The city's experiencing a surge of Vick fever, and if Frink's husband-to-be continues winning, it could make his controversial start with the Eagles just a distant memory. And while I may have been an early doubter, I know I'm ready to let it go.

It has been a wild ride. When calls started coming into the home Frink shares with Vick from Eagles coach Andy Reid's secretary and later NFL security last week, Frink couldn't help but get nervous. "She [Reid's secretary] was, like, 'Andy Reid really needs to talk with him . . . ' I'm like, 'Did he do something? What did he do?' "

Vick later called Frink and shared the news that he'd been named starting quarterback, and he shared his mixed emotions about stepping into the role.

"He didn't want to take the spotlight from Kevin [Kolb]. He accepted his role as a backup quarterback and he was grateful that the Eagles . . . gave him a chance when not too many other NFL teams would offer him a chance."

Frink met Vick in 2001 at a Hampton, Va., restaurant when he was a football star at Virginia Tech. Frink, who graduated from Philadelphia's Bodine High School in 1998, was a business major at Hampton University.

They quickly became a couple. Although the young lovebirds split up for a time, Frink was waiting when Vick was released from prison after serving nearly two years for bankrolling a dogfighting operation.
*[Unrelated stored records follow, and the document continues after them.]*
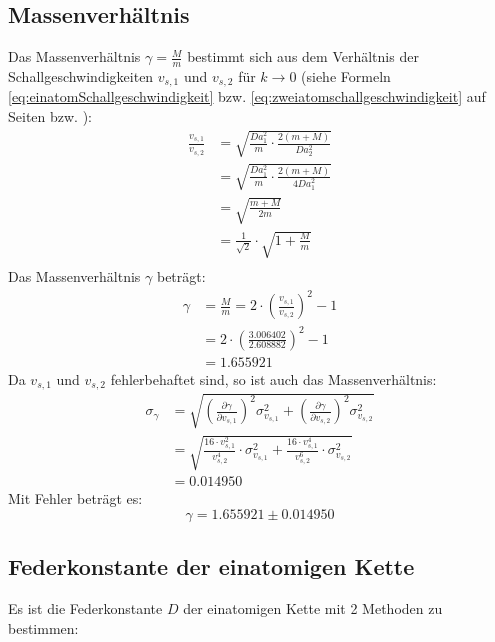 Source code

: \documentclass[a4paper,titlepage]{scrartcl}
\numberwithin{equation}{section}
\begin{document}
\subsection{Massenverhältnis}
Das Massenverhältnis $\gamma=\frac{M}{m}$ bestimmt sich aus dem Verhältnis der Schallgeschwindigkeiten $v_{s,1}$ und $v_{s,2}$ für $k \rightarrow 0$ (siehe Formeln \ref{eq:einatomSchallgeschwindigkeit} bzw. \ref{eq:zweiatomschallgeschwindigkeit} auf Seiten \pageref{eq:einatomSchallgeschwindigkeit} bzw. \pageref{eq:zweiatomschallgeschwindigkeit}):
\begin{align*}
\frac{v_{s,1}}{v_{s,2}}&=\sqrt{\frac{Da_1^2}{m} \cdot \frac{2(m+M)}{Da_2^2}}\\
&=\sqrt{\frac{D a_1^2}{m} \cdot \frac{2(m+M)}{4Da_1^2}}\\
&=\sqrt{\frac{m+M}{2m}}\\
&=\frac{1}{\sqrt{2}} \cdot \sqrt{1+\frac{M}{m}}\\
\end{align*}
Das Massenverhältnis $\gamma$ beträgt:
\begin{align*}
\gamma&=\frac{M}{m}= 2 \cdot \left(\frac{v_{s,1}}{v_{s,2}}\right)^2-1\\
&=2 \cdot \left(\frac{3.006402}{2.608882}\right)^2-1\\
&=1.655921
\end{align*}
Da $v_{s,1}$ und $v_{s,2}$ fehlerbehaftet sind, so ist auch das Massenverhältnis:
\begin{align*}
\sigma_{\gamma}&=\sqrt{\left( \frac{\partial \gamma}{\partial v_{s,1}} \right)^2 \sigma^2_{v_{s,1}} + \left( \frac{\partial \gamma}{\partial v_{s,2}} \right)^2 \sigma^2_{v_{s,2}}}\\
&=\sqrt{\frac{16 \cdot v^2_{s,1}}{v_{s,2}^4} \cdot \sigma^2_{v_{s,1}}+\frac{16 \cdot v^4_{s,1}}{v_{s,2}^6} \cdot \sigma^2_{v_{s,2}}}\\
&=0.014950
\end{align*}
Mit Fehler beträgt es:
\begin{equation*}
\boxed{\gamma=1.655921 \pm 0.014950}
\end{equation*}
\subsection{Federkonstante der einatomigen Kette}
Es ist die Federkonstante $D$ der einatomigen Kette mit 2 Methoden zu bestimmen:
\end{document}
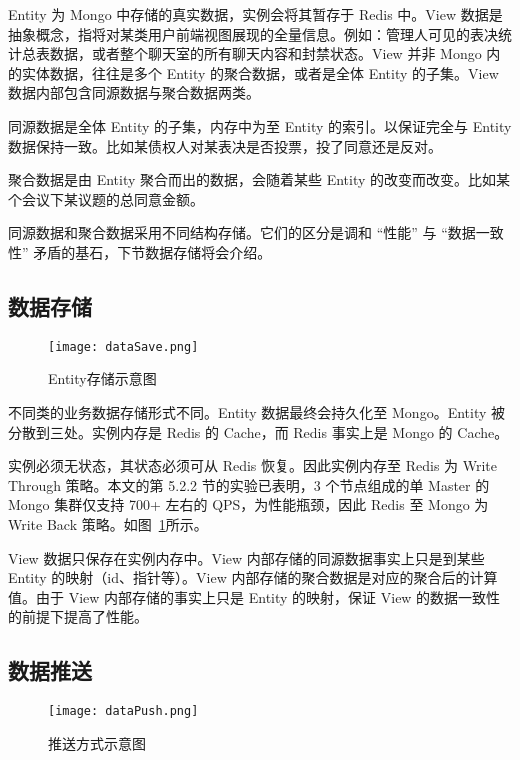 Entity 为 Mongo 中存储的真实数据，实例会将其暂存于 Redis 中。View 数据是抽象概念，指将对某类用户前端视图展现的全量信息。例如：管理人可见的表决统计总表数据，或者整个聊天室的所有聊天内容和封禁状态。View 并非 Mongo 内的实体数据，往往是多个 Entity 的聚合数据，或者是全体 Entity 的子集。View 数据内部包含同源数据与聚合数据两类。

同源数据是全体 Entity 的子集，内存中为至 Entity 的索引。以保证完全与 Entity 数据保持一致。比如某债权人对某表决是否投票，投了同意还是反对。

聚合数据是由 Entity 聚合而出的数据，会随着某些 Entity 的改变而改变。比如某个会议下某议题的总同意金额。

同源数据和聚合数据采用不同结构存储。它们的区分是调和 “性能” 与 “数据一致性” 矛盾的基石，下节数据存储将会介绍。

\subsection{数据存储}

\begin{figure}[!htp]
  \centering
  \texttt{[image: dataSave.png]}
  \caption[Entity存储示意]
    {Entity存储示意图}
 \label{fig:dataSave}
\end{figure}

不同类的业务数据存储形式不同。Entity 数据最终会持久化至 Mongo。Entity 被分散到三处。实例内存是 Redis 的 Cache，而 Redis 事实上是 Mongo 的 Cache。

实例必须无状态，其状态必须可从 Redis 恢复。因此实例内存至 Redis 为 Write Through 策略。本文的第 5.2.2 节的实验已表明，3 个节点组成的单 Master 的 Mongo 集群仅支持 700+ 左右的 QPS，为性能瓶颈，因此 Redis 至 Mongo 为 Write Back 策略。如图~\ref{fig:dataSave}所示。

View 数据只保存在实例内存中。View 内部存储的同源数据事实上只是到某些 Entity 的映射（id、指针等）。View 内部存储的聚合数据是对应的聚合后的计算值。由于 View 内部存储的事实上只是 Entity 的映射，保证 View 的数据一致性的前提下提高了性能。

\subsection{数据推送}

\begin{figure}[!htp]
  \centering
  \texttt{[image: dataPush.png]}
  \caption[推送方式]
    {推送方式示意图}
 \label{fig:dataPush}
\end{figure}


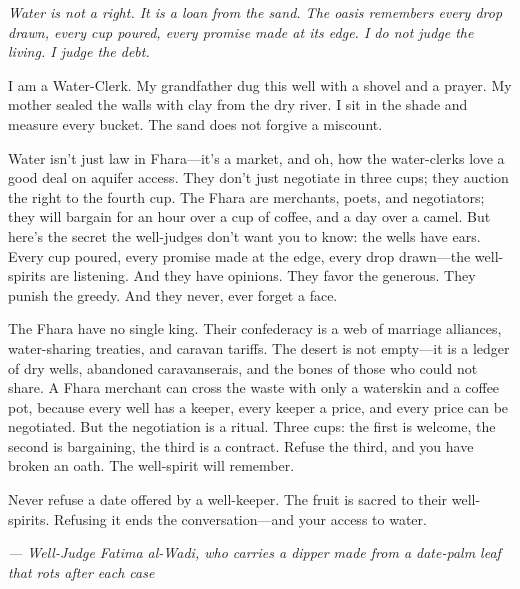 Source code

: \noindent
{\Large
\textit{Water is not a right. It is a loan from the sand. The oasis remembers every drop drawn, every cup poured, every promise made at its edge. I do not judge the living. I judge the debt.}

\vspace{0.5em}

I am a Water-Clerk. My grandfather dug this well with a shovel and a prayer. My mother sealed the walls with clay from the dry river. I sit in the shade and measure every bucket. The sand does not forgive a miscount.

\vspace{0.5em}

Water isn't just law in Fhara---it's a market, and oh, how the water-clerks love a good deal on aquifer access. They don't just negotiate in three cups; they auction the right to the fourth cup. The Fhara are merchants, poets, and negotiators; they will bargain for an hour over a cup of coffee, and a day over a camel. But here's the secret the well-judges don't want you to know: the wells have ears. Every cup poured, every promise made at the edge, every drop drawn---the well-spirits are listening. And they have opinions. They favor the generous. They punish the greedy. And they never, ever forget a face.

\vspace{0.5em}

The Fhara have no single king. Their confederacy is a web of marriage alliances, water-sharing treaties, and caravan tariffs. The desert is not empty---it is a ledger of dry wells, abandoned caravanserais, and the bones of those who could not share. A Fhara merchant can cross the waste with only a waterskin and a coffee pot, because every well has a keeper, every keeper a price, and every price can be negotiated. But the negotiation is a ritual. Three cups: the first is welcome, the second is bargaining, the third is a contract. Refuse the third, and you have broken an oath. The well-spirit will remember.

\vspace{0.5em}

Never refuse a date offered by a well-keeper. The fruit is sacred to their well-spirits. Refusing it ends the conversation---and your access to water.

\vspace{1em}

\noindent\textit{--- Well-Judge Fatima al-Wadi, who carries a dipper made from a date-palm leaf that rots after each case}
}

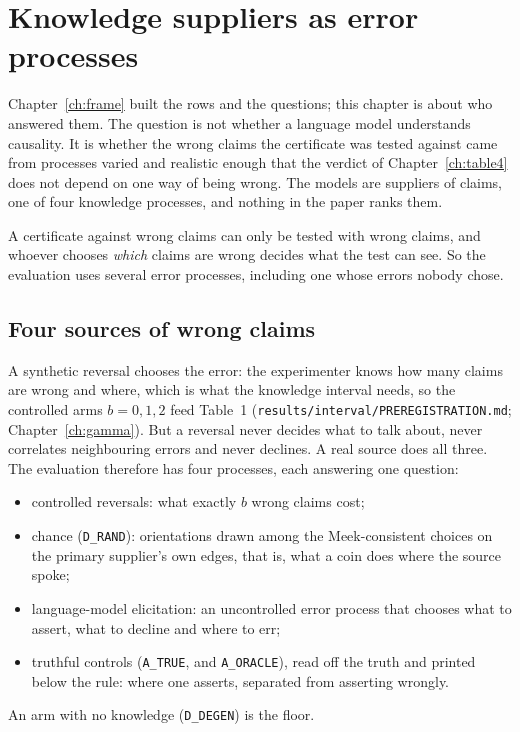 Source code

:\chapter{Knowledge suppliers as error processes}\label{ch:suppliers}

Chapter~\ref{ch:frame} built the rows and the questions; this chapter is about who answered them.
The question is not whether a language model understands causality. It is whether the wrong claims the
certificate was tested against came from processes varied and realistic enough that the verdict of
Chapter~\ref{ch:table4} does not depend on one way of being wrong. The models are suppliers of claims,
one of four knowledge processes, and nothing in the paper ranks them.

\begin{ideia}
A certificate against wrong claims can only be tested with wrong claims, and whoever chooses
\emph{which} claims are wrong decides what the test can see. So the evaluation uses several error
processes, including one whose errors nobody chose.
\end{ideia}

\begin{antes}
\end{antes}

\section{Four sources of wrong claims}\label{sec:sup-sources}

A synthetic reversal chooses the error: the experimenter knows how many claims are wrong and where,
which is what the knowledge interval needs, so the controlled arms $b = 0, 1, 2$ feed Table~1
(\texttt{results/interval/PREREGISTRATION.md}; Chapter~\ref{ch:gamma}). But a reversal never decides
what to talk about, never correlates neighbouring errors and never declines. A real source does all
three. The evaluation therefore has four processes, each answering one question:
\begin{itemize}[nosep, leftmargin=*]
\item controlled reversals: what exactly $b$ wrong claims cost;
\item chance (\texttt{D\_RAND}): orientations drawn among the Meek-consistent choices on the
  primary supplier's own edges, that is, what a coin does where the source spoke;
\item language-model elicitation: an uncontrolled error process that chooses what to assert,
  what to decline and where to err;
\item truthful controls (\texttt{A\_TRUE}, and \texttt{A\_ORACLE}), read off the truth and
  printed below the rule: where one asserts, separated from asserting wrongly.
\end{itemize}
An arm with no knowledge (\texttt{D\_DEGEN}) is the floor.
For his role in that crime, the NFL suspended Vick without pay and he later filed for bankruptcy protection before getting signed by the Eagles in 2009.

Frink, who has two daughters with Vick, is planning a wedding for about 200 guests, but wouldn't share the details, other than to say it will be during the off season.

"I feel like that's something we can at least keep private in our lives, hopefully."

Being private isn't first nature for the future Mrs. Vick. "That's the one thing Mike told me, 'Stay close to the people you were with before.' I didn't always take his advice. I guess he knows a little bit more about fame than I do."

Frink takes in stride the autograph-signing and hand-shaking her fiance does while they are out in public. (They're regulars at the Best Buy on Columbus Boulevard.) Recently, she surprised some female shoppers when they spotted her at the affordable, young-adult Forever 21 chain.

"[The shopper] said, 'I can't believe you are in Forever 21,' " Frink recalled. "I'm like, 'Yeah, I want the same things that you want for the same price.' "

Frink looks forward to the day that she can give back to her hometown in a big way. One idea she's tossing around is some kind of project that would help her connect with inner-city girls, possibly by helping them get the things they need to attend their proms.

"I would love to be out in the community. I have a lot of ideas and people I want to help," she said. "I would love to play a part in helping a child just to get a better education."

But for now, there's to run with partner Blair Sandlin.

"She went to fashion school, so she knows a lot that I don't know. I may have a lot of contacts, but she knows the business. She teaches me every day.

"We want to do men's jewelry, handbags, nail polish and a children's line," Frink continued. "Michael was in a situation two years ago where our lifestyle changed drastically. Who knows? He could go out and break his leg and I may have to be on the one who has to provide for my family.

"I always had goals and aspirations. My mom was a schoolteacher. So she was really big on education. 'You are going to school. You are going to get good grades.' She said, 'You are going to have your own.' "

"I would love for . . . people to know me just as Kijafa. Just to know that I am my own person. I have my own goals. I have a business. You never want to be in anybody's shadow. It's like being a twin. Twins want their own identity."